__ACTION ITEM__. Please return all lines from the records below that include the string "删除远程的".

__DATA FOR THE TASK__.
******************************

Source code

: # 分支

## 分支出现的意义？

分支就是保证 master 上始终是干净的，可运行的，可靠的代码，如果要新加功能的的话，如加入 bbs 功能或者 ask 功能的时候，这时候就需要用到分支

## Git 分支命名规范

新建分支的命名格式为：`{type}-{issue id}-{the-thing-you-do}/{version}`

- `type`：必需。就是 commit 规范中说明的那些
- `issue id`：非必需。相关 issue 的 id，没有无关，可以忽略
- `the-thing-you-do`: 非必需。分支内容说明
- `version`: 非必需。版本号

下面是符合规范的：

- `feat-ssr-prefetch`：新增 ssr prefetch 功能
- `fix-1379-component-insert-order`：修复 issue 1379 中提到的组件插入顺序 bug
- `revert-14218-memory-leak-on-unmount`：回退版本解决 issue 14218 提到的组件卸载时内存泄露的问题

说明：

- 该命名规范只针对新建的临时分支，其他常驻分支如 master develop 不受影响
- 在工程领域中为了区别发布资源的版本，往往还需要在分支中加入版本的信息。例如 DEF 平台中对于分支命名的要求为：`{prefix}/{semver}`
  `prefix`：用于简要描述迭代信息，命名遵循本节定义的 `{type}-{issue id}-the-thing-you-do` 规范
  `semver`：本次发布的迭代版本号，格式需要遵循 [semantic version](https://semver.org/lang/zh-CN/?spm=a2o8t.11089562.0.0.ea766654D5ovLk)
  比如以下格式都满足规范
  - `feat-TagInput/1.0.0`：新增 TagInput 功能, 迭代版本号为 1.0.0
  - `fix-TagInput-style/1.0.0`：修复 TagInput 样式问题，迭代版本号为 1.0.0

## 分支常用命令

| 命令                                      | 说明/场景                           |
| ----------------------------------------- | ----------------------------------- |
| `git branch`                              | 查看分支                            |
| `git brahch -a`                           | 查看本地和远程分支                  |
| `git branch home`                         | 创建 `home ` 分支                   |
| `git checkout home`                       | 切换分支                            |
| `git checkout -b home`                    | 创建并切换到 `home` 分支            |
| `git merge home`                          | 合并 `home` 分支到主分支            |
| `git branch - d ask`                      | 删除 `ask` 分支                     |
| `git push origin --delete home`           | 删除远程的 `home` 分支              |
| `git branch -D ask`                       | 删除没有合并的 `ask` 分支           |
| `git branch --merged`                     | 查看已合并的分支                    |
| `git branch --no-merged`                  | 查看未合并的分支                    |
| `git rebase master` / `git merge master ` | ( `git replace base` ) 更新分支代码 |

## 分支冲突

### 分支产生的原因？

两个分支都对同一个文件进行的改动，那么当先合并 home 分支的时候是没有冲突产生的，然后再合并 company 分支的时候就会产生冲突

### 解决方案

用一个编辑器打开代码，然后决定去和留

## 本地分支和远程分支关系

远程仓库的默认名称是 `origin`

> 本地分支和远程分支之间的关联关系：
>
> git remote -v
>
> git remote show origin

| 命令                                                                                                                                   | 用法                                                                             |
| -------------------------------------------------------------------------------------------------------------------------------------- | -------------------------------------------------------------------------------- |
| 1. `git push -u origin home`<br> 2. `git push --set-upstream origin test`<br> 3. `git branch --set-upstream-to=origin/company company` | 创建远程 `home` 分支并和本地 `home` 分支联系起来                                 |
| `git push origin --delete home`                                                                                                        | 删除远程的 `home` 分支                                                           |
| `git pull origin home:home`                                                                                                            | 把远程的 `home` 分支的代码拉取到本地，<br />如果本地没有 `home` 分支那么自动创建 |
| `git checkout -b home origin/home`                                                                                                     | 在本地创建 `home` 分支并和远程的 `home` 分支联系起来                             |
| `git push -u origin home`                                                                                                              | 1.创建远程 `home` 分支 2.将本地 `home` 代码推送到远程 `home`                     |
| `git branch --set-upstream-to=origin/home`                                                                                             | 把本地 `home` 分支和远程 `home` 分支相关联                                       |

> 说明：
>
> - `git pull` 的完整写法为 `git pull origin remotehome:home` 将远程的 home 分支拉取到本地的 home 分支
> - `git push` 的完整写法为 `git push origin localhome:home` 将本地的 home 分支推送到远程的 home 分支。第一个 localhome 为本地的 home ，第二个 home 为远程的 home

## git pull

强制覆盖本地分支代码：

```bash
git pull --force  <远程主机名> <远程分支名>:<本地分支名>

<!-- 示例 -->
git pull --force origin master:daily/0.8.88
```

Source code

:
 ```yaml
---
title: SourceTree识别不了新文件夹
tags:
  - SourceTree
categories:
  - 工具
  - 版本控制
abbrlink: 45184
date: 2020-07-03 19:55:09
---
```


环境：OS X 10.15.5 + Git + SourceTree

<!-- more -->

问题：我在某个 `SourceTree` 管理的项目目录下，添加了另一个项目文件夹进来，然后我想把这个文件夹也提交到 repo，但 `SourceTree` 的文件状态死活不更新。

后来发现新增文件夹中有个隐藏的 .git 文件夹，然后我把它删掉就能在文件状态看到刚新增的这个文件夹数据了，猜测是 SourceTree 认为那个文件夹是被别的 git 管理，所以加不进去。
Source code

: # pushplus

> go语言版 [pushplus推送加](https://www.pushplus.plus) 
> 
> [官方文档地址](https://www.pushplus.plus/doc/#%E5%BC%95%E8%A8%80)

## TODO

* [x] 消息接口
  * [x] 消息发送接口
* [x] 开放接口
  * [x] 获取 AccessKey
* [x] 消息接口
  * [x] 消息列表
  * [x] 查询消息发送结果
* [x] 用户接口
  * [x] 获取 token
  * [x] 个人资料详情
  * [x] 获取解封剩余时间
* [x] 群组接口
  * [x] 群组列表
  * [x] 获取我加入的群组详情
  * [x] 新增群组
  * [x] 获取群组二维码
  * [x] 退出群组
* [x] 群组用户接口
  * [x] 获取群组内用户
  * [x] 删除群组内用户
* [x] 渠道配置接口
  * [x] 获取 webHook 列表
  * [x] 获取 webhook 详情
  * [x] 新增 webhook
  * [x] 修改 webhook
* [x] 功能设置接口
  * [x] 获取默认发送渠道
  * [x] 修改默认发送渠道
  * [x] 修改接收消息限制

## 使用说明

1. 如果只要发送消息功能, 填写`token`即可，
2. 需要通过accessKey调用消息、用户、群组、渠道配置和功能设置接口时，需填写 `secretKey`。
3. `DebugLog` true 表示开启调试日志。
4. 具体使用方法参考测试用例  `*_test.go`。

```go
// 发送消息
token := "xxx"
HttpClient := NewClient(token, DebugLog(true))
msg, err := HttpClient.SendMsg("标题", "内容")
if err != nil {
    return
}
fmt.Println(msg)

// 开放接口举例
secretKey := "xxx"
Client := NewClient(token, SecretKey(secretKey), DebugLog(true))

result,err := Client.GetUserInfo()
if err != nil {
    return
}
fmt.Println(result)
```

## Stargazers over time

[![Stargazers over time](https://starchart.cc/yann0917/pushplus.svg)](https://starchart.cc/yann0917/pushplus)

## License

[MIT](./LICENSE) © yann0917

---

******************************

__ANSWER TO THIS PROBLEM__.
| `git push origin --delete home`           | 删除远程的 `home` 分支              |
| `git push origin --delete home`                                                                                                        | 删除远程的 `home` 分支                                                           |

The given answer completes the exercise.